Prove or disprove that 0.000....000001 equals 0

[bonanova]

  Reveal hidden contents

This question appears similar to the one that asks for a proof that 0.9999... = 1 which is paradoxical until we establish that the notation "..." stands for infinite repetition. That is, the equality holds only if there is no "last" nine: they go on forever. But then the expression given in the OP has no clear meaning. It implicitly claims that after an infinite number of zeros there can be (a) five more zeros and then (b) a final unity. There can be neither. The infinity represented by "..." has the lowest cardinality of all the infinities, but it is infinity nonetheless. Nothing follows it.

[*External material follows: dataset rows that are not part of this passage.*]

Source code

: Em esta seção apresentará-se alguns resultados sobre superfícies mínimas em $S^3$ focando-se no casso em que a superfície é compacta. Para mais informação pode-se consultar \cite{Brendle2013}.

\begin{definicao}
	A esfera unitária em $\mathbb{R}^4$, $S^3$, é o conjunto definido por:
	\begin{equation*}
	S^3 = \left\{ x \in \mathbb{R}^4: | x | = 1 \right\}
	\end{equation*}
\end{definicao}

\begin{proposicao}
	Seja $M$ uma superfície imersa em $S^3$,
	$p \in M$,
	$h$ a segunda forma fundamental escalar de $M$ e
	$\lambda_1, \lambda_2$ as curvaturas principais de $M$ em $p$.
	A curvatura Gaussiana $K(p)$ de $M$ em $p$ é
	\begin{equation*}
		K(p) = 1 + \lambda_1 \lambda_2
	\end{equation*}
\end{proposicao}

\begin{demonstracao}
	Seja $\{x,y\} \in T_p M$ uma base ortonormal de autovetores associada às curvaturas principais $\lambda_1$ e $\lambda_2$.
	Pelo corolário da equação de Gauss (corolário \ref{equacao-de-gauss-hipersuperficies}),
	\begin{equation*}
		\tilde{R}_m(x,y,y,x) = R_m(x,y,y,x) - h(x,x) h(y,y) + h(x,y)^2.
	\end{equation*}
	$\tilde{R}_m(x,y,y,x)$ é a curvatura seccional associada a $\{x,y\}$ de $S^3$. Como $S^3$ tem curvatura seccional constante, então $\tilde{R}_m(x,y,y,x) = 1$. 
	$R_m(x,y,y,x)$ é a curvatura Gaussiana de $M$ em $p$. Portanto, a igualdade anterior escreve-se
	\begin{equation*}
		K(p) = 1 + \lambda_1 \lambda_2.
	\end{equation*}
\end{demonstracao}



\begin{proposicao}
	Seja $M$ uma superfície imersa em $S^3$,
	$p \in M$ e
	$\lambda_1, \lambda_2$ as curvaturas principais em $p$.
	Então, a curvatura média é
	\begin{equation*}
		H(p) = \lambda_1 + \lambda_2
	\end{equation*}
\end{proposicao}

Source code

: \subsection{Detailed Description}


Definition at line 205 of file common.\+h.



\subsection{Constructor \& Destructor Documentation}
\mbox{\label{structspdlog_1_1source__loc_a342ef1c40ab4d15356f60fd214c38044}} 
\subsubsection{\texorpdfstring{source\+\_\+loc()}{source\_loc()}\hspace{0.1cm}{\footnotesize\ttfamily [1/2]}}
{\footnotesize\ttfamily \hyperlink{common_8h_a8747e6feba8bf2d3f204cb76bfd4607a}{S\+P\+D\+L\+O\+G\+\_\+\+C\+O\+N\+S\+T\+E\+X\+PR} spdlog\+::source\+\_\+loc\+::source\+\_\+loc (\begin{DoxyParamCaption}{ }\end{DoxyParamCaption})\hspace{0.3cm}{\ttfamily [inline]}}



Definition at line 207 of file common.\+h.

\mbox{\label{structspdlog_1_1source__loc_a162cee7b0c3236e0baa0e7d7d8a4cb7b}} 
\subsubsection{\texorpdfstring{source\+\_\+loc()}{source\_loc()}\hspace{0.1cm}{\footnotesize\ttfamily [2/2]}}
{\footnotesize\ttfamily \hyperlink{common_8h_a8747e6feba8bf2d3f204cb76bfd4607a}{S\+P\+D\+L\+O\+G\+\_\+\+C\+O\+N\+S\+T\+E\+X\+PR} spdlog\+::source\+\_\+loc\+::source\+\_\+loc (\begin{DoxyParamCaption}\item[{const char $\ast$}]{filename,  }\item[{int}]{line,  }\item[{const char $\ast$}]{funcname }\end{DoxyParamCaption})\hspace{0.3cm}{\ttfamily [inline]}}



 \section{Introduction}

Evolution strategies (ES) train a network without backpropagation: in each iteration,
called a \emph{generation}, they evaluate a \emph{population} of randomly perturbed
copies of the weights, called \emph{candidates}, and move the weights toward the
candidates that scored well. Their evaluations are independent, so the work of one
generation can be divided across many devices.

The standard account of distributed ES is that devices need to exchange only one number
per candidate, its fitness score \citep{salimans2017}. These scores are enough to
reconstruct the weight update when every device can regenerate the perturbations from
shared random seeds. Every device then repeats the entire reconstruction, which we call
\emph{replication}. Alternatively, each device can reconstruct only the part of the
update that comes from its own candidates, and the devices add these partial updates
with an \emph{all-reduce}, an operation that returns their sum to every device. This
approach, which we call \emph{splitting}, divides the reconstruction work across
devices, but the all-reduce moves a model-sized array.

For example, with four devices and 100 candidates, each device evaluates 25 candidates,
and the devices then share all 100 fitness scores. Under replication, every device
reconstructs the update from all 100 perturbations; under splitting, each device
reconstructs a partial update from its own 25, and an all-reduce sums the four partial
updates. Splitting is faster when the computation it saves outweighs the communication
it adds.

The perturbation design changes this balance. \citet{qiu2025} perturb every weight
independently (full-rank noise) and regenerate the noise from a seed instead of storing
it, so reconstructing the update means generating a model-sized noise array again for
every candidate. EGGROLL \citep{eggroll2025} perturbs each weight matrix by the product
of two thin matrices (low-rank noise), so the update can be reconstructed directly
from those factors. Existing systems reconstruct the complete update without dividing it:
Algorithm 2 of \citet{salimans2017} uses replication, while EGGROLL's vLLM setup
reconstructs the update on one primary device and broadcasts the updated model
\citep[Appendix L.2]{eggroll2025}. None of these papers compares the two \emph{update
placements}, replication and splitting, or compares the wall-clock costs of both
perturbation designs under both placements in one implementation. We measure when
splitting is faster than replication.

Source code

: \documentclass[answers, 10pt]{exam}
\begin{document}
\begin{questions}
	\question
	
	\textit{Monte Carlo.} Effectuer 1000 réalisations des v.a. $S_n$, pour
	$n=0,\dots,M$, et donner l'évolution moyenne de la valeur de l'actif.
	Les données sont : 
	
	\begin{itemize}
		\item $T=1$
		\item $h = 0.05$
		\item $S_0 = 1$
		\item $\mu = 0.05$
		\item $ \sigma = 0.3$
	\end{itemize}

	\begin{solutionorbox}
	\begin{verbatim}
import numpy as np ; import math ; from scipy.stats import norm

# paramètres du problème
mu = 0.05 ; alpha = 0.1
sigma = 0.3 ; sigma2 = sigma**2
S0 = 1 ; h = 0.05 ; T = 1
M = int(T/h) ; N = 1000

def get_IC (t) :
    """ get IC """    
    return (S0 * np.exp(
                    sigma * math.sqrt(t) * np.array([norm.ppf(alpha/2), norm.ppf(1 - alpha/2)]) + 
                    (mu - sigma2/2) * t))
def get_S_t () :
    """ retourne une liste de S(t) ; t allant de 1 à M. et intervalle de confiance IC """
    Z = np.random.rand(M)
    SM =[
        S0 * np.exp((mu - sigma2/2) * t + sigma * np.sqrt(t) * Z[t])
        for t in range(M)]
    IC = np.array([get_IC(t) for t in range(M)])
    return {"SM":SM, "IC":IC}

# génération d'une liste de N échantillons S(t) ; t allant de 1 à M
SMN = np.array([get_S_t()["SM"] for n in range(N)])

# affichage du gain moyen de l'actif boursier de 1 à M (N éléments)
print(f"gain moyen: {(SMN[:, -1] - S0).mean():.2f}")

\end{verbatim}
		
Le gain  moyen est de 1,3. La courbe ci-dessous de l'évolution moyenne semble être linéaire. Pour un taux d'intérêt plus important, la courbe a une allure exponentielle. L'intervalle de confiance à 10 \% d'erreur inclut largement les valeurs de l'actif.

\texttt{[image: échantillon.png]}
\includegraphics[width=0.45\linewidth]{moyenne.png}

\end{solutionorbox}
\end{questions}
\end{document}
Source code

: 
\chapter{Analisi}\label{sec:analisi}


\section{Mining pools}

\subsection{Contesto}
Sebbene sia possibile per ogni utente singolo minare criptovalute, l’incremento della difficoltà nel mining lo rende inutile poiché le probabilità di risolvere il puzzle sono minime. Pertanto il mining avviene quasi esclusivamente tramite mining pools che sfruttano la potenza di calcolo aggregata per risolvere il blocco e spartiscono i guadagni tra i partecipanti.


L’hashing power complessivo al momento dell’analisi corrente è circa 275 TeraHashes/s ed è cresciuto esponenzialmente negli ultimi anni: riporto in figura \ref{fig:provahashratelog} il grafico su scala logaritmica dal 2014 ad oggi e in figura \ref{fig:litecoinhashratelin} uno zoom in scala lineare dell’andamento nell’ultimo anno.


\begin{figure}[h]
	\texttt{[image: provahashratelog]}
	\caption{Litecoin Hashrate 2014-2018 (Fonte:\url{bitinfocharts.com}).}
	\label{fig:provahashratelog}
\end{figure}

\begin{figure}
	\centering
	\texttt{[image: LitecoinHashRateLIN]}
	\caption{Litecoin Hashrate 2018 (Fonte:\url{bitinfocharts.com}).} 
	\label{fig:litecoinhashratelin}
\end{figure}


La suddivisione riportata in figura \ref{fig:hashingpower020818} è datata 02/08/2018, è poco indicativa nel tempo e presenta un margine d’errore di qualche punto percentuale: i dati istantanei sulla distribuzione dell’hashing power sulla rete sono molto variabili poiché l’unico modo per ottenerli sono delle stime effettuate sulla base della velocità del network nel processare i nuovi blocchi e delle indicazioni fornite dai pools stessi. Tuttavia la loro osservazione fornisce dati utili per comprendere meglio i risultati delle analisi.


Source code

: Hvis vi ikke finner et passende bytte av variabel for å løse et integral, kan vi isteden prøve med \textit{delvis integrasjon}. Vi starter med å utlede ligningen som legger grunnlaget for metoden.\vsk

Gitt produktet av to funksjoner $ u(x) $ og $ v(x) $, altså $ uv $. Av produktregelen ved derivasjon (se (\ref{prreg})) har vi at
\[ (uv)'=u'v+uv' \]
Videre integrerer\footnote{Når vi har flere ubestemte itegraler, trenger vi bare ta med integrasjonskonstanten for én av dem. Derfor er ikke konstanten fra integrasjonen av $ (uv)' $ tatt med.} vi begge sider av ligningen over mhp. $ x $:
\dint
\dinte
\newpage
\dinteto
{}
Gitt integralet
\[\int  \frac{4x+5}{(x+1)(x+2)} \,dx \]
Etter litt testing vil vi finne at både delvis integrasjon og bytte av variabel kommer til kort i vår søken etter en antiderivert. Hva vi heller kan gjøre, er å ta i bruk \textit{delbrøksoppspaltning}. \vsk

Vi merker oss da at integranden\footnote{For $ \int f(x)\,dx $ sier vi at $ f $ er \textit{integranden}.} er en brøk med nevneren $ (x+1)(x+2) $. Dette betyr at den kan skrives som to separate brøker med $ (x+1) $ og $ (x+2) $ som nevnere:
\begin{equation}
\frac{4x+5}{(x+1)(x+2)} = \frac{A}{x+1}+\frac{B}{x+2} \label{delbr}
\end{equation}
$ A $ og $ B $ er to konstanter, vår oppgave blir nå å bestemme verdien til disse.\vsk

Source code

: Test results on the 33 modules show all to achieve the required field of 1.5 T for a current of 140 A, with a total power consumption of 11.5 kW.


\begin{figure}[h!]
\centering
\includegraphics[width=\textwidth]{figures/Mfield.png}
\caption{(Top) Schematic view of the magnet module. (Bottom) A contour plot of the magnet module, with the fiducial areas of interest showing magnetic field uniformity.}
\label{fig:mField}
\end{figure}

If we change the meaning of "..." we might say that 0.000...000001 reads: limit (n->inf) [0.000 followed by n zeros followed by five zeros followed by 1]. In that case, the expression evaluates to zero and the proof is simple. The expression is positive, decreasing and bounded below by zero. For any positive epsilon, no matter how small, there is an n for which the expression is (positive and) smaller than epsilon.

 

[BMAD]

  On 1/21/2017 at 4:05 PM, bonanova said:

  Reveal hidden contents

This question appears similar to the one that asks for a proof that 0.9999... = 1 which is paradoxical until we establish that the notation "..." stands for infinite repetition. That is, the equality holds only if there is no "last" nine: they go on forever. But then the expression given in the OP has no clear meaning. It implicitly claims that after an infinite number of zeros there can be (a) five more zeros and then (b) a final unity. There can be neither. The infinity represented by "..." has the lowest cardinality of all the infinities, but it is infinity nonetheless. Nothing follows it.

If we change the meaning of "..." we might say that 0.000...000001 reads: limit (n->inf) [0.000 followed by n zeros followed by five zeros followed by 1]. In that case, the expression evaluates to zero and the proof is simple. The expression is positive, decreasing and bounded below by zero. For any positive epsilon, no matter how small, there is an n for which the expression is (positive and) smaller than epsilon.

 

Expand  

One of my students used this as their proof, I am curious about what you think of it bonanova,

Assume that 0.000....1 exists then 1 - 0.000....1 = 0.999....

Since we can show 0.99999 = 1  and 0.000...1 + 0.999... = 1 then 0.000...1 must equal zero as 0+1=1.

[bonanova]

Well the issue is what 0,000...1 means. That question must be answered before asking whether it has a value, and if so what the value is.

The expression contains a string that is both infinite and terminating. A terminating string can be counted. Each digit occupies a numbered place. What place does the 1 occupy? This expression implies that a finite string that terminates with a 1 can contain an infinite sub-string of zeros. That fact is equivalent to saying that any explanation of the meaning of the expression must contain a contradiction.

We can construct the sequence

• 0.1
• 0.01
• 0.001
• 0.0001
• 0.00001
• ...

and ask whether the sequence converges. Yes. It easily can be proved to converge to zero. But the proof never mentions 0.000...1. So it does not apply to the OP.

Regarding your student's proof I question the assertion 1 - 0.000....1 = 0.999.... Why? Because it equates an infinite string to a terminating string.

I would say 1 - 0.000....1   =   0.999... - 0.000...1   =   0.999...8 whose meaning is equally problematical. Saying that it evaluates to unity carries the same difficulty as the original question.